Dawg had been found on March 8 in the same place he was left, and he was about to go on an adventure like none he had been on before.
On March 26, Dawg returned to Hanover along with photographs of his travels, which included flying in a helicopter, being promoted to private and spending 16 days with members of the Bravo Company 603rd Aviation Support Battalion, who were at Louisiana’s Fort Polk to pick up an Apache that needed to be repaired and returned to Hunter Army Airfield in Georgia.
“We opened (the rollaway bed) up and there he was, phone number and everything displayed on his chest,” Campbell said.
Elaine Palmer oversees the lost and found at the Bernice A. Ray School in Hanover, where Bryan and Bennet are fourth-graders.
“Normally, I put names in their clothes and mittens and hats. … Since Dawg was so precious, I put a label on Dawg,” she said.
The day after finding Dawg, Campbell contacted Elaine Palmer.
“She was very, very shocked,” Campbell said. “Her first response was, ‘He is going to flip out.’ ”
Elaine and Charles Palmer decided to keep Dawg’s adventures a secret from Bryan until Dawg arrived in the mail.
“His eyes just got bigger and bigger as we told him the story and showed him the pictures,” Charles Palmer said. “He’s seldom speechless.”
“At first I thought, ‘Wait, what happened?’ ” Bryan said. “Yes, I was very surprised.”
After being reunited with Dawg, Bryan spoke to Campbell on the phone.
“He was very animated,” Campbell said. “He actually laughed and giggled a couple of times, which was cool.

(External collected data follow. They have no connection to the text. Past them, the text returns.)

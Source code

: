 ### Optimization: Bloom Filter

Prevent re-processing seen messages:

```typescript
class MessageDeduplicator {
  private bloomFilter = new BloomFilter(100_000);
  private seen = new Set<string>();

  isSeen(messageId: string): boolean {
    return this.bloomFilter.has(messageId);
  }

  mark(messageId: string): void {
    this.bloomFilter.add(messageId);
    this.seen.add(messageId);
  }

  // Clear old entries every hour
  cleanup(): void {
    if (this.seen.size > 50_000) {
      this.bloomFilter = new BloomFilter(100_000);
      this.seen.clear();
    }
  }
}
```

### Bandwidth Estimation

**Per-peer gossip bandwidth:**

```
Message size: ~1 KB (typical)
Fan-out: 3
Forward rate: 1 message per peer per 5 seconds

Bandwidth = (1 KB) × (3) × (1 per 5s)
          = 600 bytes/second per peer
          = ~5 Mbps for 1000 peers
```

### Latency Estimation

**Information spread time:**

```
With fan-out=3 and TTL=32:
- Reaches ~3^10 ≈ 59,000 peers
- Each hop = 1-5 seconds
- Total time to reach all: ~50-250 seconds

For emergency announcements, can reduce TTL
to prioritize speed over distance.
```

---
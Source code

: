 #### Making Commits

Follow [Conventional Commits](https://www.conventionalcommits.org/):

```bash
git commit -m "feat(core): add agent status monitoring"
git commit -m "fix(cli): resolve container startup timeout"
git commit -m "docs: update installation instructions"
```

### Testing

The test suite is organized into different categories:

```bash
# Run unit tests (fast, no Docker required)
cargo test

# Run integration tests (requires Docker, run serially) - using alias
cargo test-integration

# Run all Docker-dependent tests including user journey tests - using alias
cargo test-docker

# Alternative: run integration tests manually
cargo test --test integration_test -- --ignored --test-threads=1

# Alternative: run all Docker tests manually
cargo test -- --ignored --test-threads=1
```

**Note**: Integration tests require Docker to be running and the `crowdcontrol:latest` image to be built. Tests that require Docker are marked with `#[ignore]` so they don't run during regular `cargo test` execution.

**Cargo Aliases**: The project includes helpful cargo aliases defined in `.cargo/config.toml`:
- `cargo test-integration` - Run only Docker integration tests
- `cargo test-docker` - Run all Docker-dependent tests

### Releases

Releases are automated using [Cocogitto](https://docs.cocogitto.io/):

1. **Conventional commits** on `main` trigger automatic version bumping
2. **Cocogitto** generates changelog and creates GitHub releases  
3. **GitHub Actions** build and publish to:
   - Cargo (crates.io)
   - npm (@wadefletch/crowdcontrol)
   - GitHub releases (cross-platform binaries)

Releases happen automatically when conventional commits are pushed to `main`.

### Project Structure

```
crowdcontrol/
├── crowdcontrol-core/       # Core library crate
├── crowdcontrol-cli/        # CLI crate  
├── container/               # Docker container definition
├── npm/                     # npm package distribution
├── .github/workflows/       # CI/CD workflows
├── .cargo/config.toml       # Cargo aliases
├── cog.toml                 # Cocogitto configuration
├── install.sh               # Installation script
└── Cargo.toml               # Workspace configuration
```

It made my Saturday morning.”
Campbell, who has served in the Army for 22½ years, has three children of his own, including an 11-year-old daughter and two others who are in their 20s, and a grandson. During Campbell’s first deployment to Iraq in 2005, his kids sent him a stuffed camouflage rabbit dubbed Gun Bunny.
“It’s been flying with me ever since,” Campbell said.
He would take pictures of the rabbit in his helicopter and send them back home.
After Campbell found Dawg, he remembered thinking, “Why don’t we just take it, have it be our mascot?”
The nickname for the battalion is the Bravo Company Bulldawgs — spelled the same way as Dawg’s name.
The men he was working with agreed. Most of them are married and have young children.
“They thought it was a great idea,” Campbell said.
Bryan said his favorite photograph of the bunch is one of Dawg in a helicopter, the sun setting and his green ears brightly glowing.
“I just thought it was kind of cute,” Campbell said. “I promoted him to private and I called him Private Dawg.”
Dawg now is settled back in his place on Bryan’s bed, next to his other favorite stuffed animal, a white bear named Bear, and the Palmer family has quite the story to tell about the kindness of strangers: one in particular about a man who went the extra mile to make sure the Palmers’ youngest child by six minutes got a surprise like nothing he could have ever imagined.
“He’s certainly on the Christmas card list,” Charles Palmer said of Campbell.